Há quem lhe chame até "Mercron". Merkel e Macron passaram das palavras aos atos e propuseram uma série de medidas para a União Europeia, desde a fiscalidade a um novo orçamento para a Zona Euro.
A proximidade entre Angela Merkel e Emmanuel Macron passou esta semana das palavras para o papel. Depois de muitas negociações, Alemanha e França cumpriram a tão anunciada aproximação e lançaram a Declaração de Meseberg, um primeiro rascunho daquilo que querem que sejam os seus países. E idilicamente, a União Europeia.
Entre políticas ambientais, em que se sublinham os objetivos do Acordo de Paris, culturais, e de política externa, o grande destaque vai para as que dizem respeito às migrações, com os países a definirem a crise dos refugiados como um assunto “europeu”.
Já no campo da economia, adensa-se ainda o sentimento de pertença, numa declaração em que a palavra-chave é união. Por entre moeda, banca e mercados, as primeiras propostas de Merkel e Macron são:
- União Monetária: Merkel e Macron acreditam que uma União Europeia forte só funciona com uma moeda forte. E para que tal aconteça, será necessário implementar uma série de ferramentas: um renovado Mecanismo de Estabilidade Europeia — mudando até de nome –, um instrumento de análise da sustentabilidade da dívida e até uma linha de crédito cautelar, com métodos alinhados com as instituições já estabelecidas (BCE e FMI).
- União Bancária e dos Mercados de Capital: A união estende-se ao setor bancário, onde os alvos são o malparado, os regimes de insolvência, o branqueamento de capitais e toda a atividade bancária. Desde já, o objetivo é que os principais bancos europeus consigam reduzir a sua carteira de malparado até que esta seja menor que 5%.
- Fiscalidade: Numa primeira fase, os dois países querem que os seus regimes fiscais para as empresas se aproximem cada vez mais um do outro, estabelecendo assim um regime base. Depois disso, o plano é estender o modelo a toda a União Europeia.
- Orçamento Europeu: A medida com mais impacto desta declaração é, no entanto, a instituição de um Orçamento Europeu plurianual a partir de 2021. “O objetivo do orçamento da zona euro é a competitividade e a convergência, que será cumprida através do investimento em inovação e capital humano”, pode ler-se no documento. “Poderá financiar novos investimentos e substituir as despesas nacionais”.
O documento vai continuar a ser constituído até ao próximo Conselho Europeu, data muito importante para Merkel tanto a nível das relações externas como também das internas, uma vez que o seu Governo continua dependente da sua capacidade de negociação no tema quente da migração.

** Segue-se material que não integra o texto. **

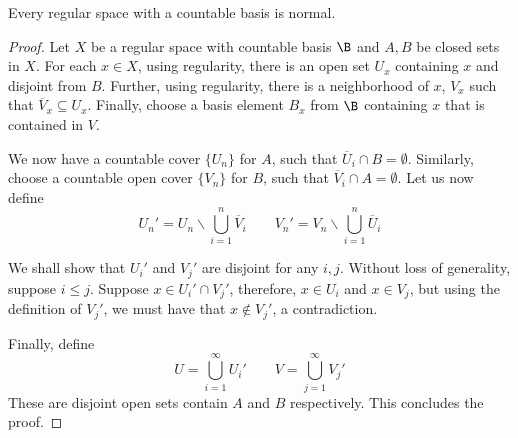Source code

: \begin{theorem}
    Every regular space with a countable basis is normal.
\end{theorem}
\begin{proof}
    Let $X$ be a regular space with countable basis $\B$ and $A,B$ be closed sets in $X$. For each $x\in X$, using regularity, there is an open set $U_x$ containing $x$ and disjoint from $B$. Further, using regularity, there is a neighborhood of $x$, $V_x$ such that $\overline{V}_x\subseteq U_x$. Finally, choose a basis element $B_x$ from $\B$ containing $x$ that is contained in $V$.

    We now have a countable cover $\{U_n\}$ for $A$, such that $\overline{U}_i\cap B = \emptyset$. Similarly, choose a countable open cover $\{V_n\}$ for $B$, such that $\overline{V}_i\cap A = \emptyset$. Let us now define 
    \begin{equation*}
        U_n' = U_n\backslash\bigcup_{i = 1}^n\overline{V}_i 
        \qquad 
        V_n' = V_n\backslash\bigcup_{i = 1}^n\overline{U}_i 
    \end{equation*}

    We shall show that $U_i'$ and $V_j'$ are disjoint for any $i,j$. Without loss of generality, suppose $i\le j$. Suppose $x\in U_i'\cap V_j'$, therefore, $x\in U_i$ and $x\in V_j$, but using the definition of $V_j'$, we must have that $x\notin V_j'$, a contradiction.

    Finally, define 
    \begin{equation*}
        U = \bigcup_{i = 1}^\infty U_i'\qquad V = \bigcup_{j = 1}^\infty V_j'
    \end{equation*}
    These are disjoint open sets contain $A$ and $B$ respectively. This concludes the proof.
\end{proof}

No entanto, o Tratado do Eliseu, como lhe chamam já as duas nações, será apenas finalizado no final deste ano.
É “simbólico”, “um pequeno passo”, e não chega, dizem analistas
O encontro entre Emmanuel Macron e Angela Merkel, numa localidade próxima de Berlim, esta terça-feira, foi em parte representado como um momento de viragem na direção da União Europeia, já que os líderes de duas das forças motrizes europeias acordaram fazer compromissos em áreas onde anteriormente não concordavam. No entanto, muitos analistas na imprensa internacional consideram que o resultado deste encontro será pouco decisivo no futuro da Europa, embora seja “um pequeno passo” “na direção certa”.
Emmanuel Macron e Angela Merkel não foram modestos em avaliar o trabalho que fizeram ontem na cimeira em Meseberg. “Esta cimeira intervém no momento da verdade para a Europa, não é mistério. Enfrentamos hoje uma verdadeira escolha de sociedade, uma escolha de civilização”, disse Emmanuel Macron, citado pelo Le Figaro. A chanceler alemã falou nos mesmos termos: “Abrimos um novo capítulo para a União Europeia”.
No entanto, este jornal francês avaliou as concessões feitas por Merkel como “um pequeno passo”. O jornal considerou que muito fica por decidir, com questões em aberto que o Presidente francês e a chanceler alemã consideraram necessárias para deixar margem de manobra para as negociações com os parceiros no Conselho Europeu do próximo fim de semana. “A pior maneira seria fechar todos os detalhes”, disse Merkel. Mas o que ficou fechado não satisfaz alguns peritos.
Ao New York Times, o presidente do Instituto Alemão para a Investigação Económica, Marcel Fratzscher, disse que o acordo é “um passo na direção certa”, mas não chega para assegurar a Zona Euro perante futuras crises “ou a sua própria insustentabilidade”. Ao mesmo jornal, Timothy Garton Ash, da Universidade de Oxford, acrescentou: “Vão tentar juntar qualquer coisa que pareça uma iniciativa conjunta significativa. A pergunta é: basta para a Europa? Ainda não”.
O editorial desta quarta do jornal francês L’Obs, assinado pelo diretor Pascal Riché, apelida o acordo alcançado de “embrião de orçamento para a Zona Euro”, e acrescenta que esse é o passo “mais simbólico” do encontro. É apenas, acrescenta, “uma minúscula fagulha no motor franco-alemão avariado, um compromisso que não mudará grande coisa à profunda crise que paralisa o funcionamento da Zona Euro”, mas ao mesmo tempo “também não é negligenciável”.
Thomas Jäger, investigador na universidade alemã de Colónia, concluiu que Macron e Merkel acabaram por criar um teste à sua própria influência no resto da Europa. As reformas que propõem poderão não ter apoio na Áustria, onde não se vê com bons olhos um orçamento comum. “Este compromisso é uma prova dos nove à forma como a locomotiva franco-alemã ainda consegue puxar o comboio europeu”, concluiu o investigador que falou ao New York Times.